Esa bandera rota, desteñida, es otro reflejo de esa resiliencia extraordinaria que ostentan ante el mundo los ucranianos desde que comenzó la “operación especial” de Vladimir Putin. “No me importaba morir y no iba a ocultar mis sentimientos”, explica Olena que, en otra señal de resistencia, habla en ucraniano y no en ruso, el idioma que solía ser el más utilizado en esta parte del sur de Ucrania, que ahora es mal visto. “¿Cómo puedo hablar el mismo idioma de quienes nos están masacrando?”, se pregunta.
Olena cuenta que durante esos ocho meses de “terrible” ocupación rusa, justamente porque ella, a diferencia de otros, ostentaba su patriotismo ucraniano, fue varias veces interrogada por agentes del FSB, los servicios de inteligencia rusos.

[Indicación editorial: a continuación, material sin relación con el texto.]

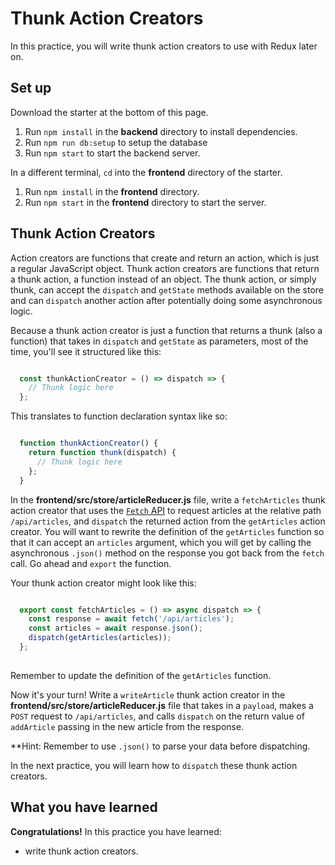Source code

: # Thunk Action Creators

In this practice, you will write thunk action creators to use with Redux later
on.

## Set up

Download the starter at the bottom of this page.

1. Run `npm install` in the **backend** directory to install dependencies.
2. Run `npm run db:setup` to setup the database
3. Run `npm start` to start the backend server.

In a different terminal, `cd` into the **frontend** directory of the starter.

1. Run `npm install` in the **frontend** directory.
2. Run `npm start` in the **frontend** directory to start the server.

## Thunk Action Creators

Action creators are functions that create and return an action, which is just
a regular JavaScript object. Thunk action creators are functions that return
a thunk action, a function instead of an object. The thunk action, or simply 
thunk, can accept the `dispatch` and `getState` methods available on the store 
and can `dispatch` another action after potentially doing some asynchronous 
logic.

Because a thunk action creator is just a function that returns a thunk (also a 
function) that takes in `dispatch` and `getState` as parameters, most of the 
time, you'll see it structured like this:

```js

  const thunkActionCreator = () => dispatch => {
    // Thunk logic here
  };

```

This translates to function declaration syntax like so:

```js

  function thunkActionCreator() {
    return function thunk(dispatch) {
      // Thunk logic here
    };
  }

```

In the **frontend/src/store/articleReducer.js** file, write a `fetchArticles`
thunk action creator that uses the [`Fetch` API][fetch] to request articles at
the relative path `/api/articles`, and `dispatch` the returned action from the
`getArticles` action creator. You will want to rewrite the definition of the
`getArticles` function so that it can accept an `articles` argument, which you
will get by calling the asynchronous `.json()` method on the response you got
back from the `fetch` call. Go ahead and `export` the function.

Your thunk action creator might look like this:

```js

  export const fetchArticles = () => async dispatch => {
    const response = await fetch('/api/articles');
    const articles = await response.json();
    dispatch(getArticles(articles));
  };
  
```

Remember to update the definition of the `getArticles` function.

Now it's your turn! Write a `writeArticle` thunk action creator in the
**frontend/src/store/articleReducer.js** file that takes in a `payload`, makes
a `POST` request to `/api/articles`, and calls `dispatch` on the return value of
`addArticle` passing in the new article from the response.

**Hint: Remember to use `.json()` to parse your data before dispatching. 

In the next practice, you will learn how to `dispatch` these thunk action
creators.

## What you have learned

**Congratulations!** In this practice you have learned:

- write thunk action creators. 

[fetch]: https://developer.mozilla.org/en-US/docs/Web/API/Fetch_API
[code-sandbox]:http://www.codesandbox.io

“Cuando venían yo les preguntaba a los rusos: ‘¿ustedes aman a su país?’. Ellos no se esperaban que yo les planteara algo así y hacían como que no me entendían. Y yo insistía: ‘Yo ya tengo 66 años, quiero entender la diferencia que hay entre el amor que yo siento por mi país y el amor que tú sientes por el tuyo. ¿Cuál es la diferencia? ¡Díganmenlo!’. Cuando amas a tu país significa que eres un patriota”, rememora. “¿Y por qué si los ucranianos amamos a nuestro país, nos llaman nazis, nos llaman terroristas?”, pregunta.
Un camino peligroso
Con gorro de lana rojo, tapado de piel venido a menos, Olena cuenta que solo 18 personas se quedaron en su barrio, que es hoy una zona roja. “Los conozco a todos, uno por uno”, asegura, mientras muestra las cajas con ayuda humanitaria que está por ir a repartir a una casa que queda a unas diez cuadras. Allí, once personas han quedado aisladas, viviendo en un lúgubre subsuelo sin nada.
Ir a llevarle las cajas con comida es peligroso. Significa quedar a merced de los francotiradores rusos porque hay que recorrer esa calle, similar a una costanera paralela al río, sin protección alguna, ningún edificio, salvo una arboleda. Significa quedar a merced del fuego enemigo que llega desde la otra orilla.
No importa. Olena tiene que entregar esa ayuda. La acompañamos junto a militares del ejército ucraniano, yendo a toda velocidad. Finalmente vemos el río Dnieper en todo su esplendor y su playa inaccesible, con carteles rojos con una calavera que advierten que hay minas.
Más tarde, por un accidente -el auto de nuestra intérprete rompió su taza de aceite en un badén, por lo que debe ser remolcado-, volvemos a recorrer junto a los militares ese tramo descubierto, ahora aún más expuestos a los francotiradores porque viajamos a una velocidad mucho menor.
Olena no se inmuta, está acostumbrada al peligro.
¿Qué cree que va a pasar ahora, que se está por cumplir el primer aniversario del inicio de la invasión? “La paz no va a llegar pronto”, contesta Olena. “Pero, para no dejarle este desastre a nuestros hijos y nietos, tenemos que seguir combatiendo duro para alejar lo más posible a los rusos”, agrega. ¿No tiene miedo de vivir así, bajo las bombas, a metros del río? “Sí, tengo miedo, tenemos miedo. Pero tenemos que quedarnos para ayudar al ejército ucraniano a alcanzar lo antes posible la victoria”.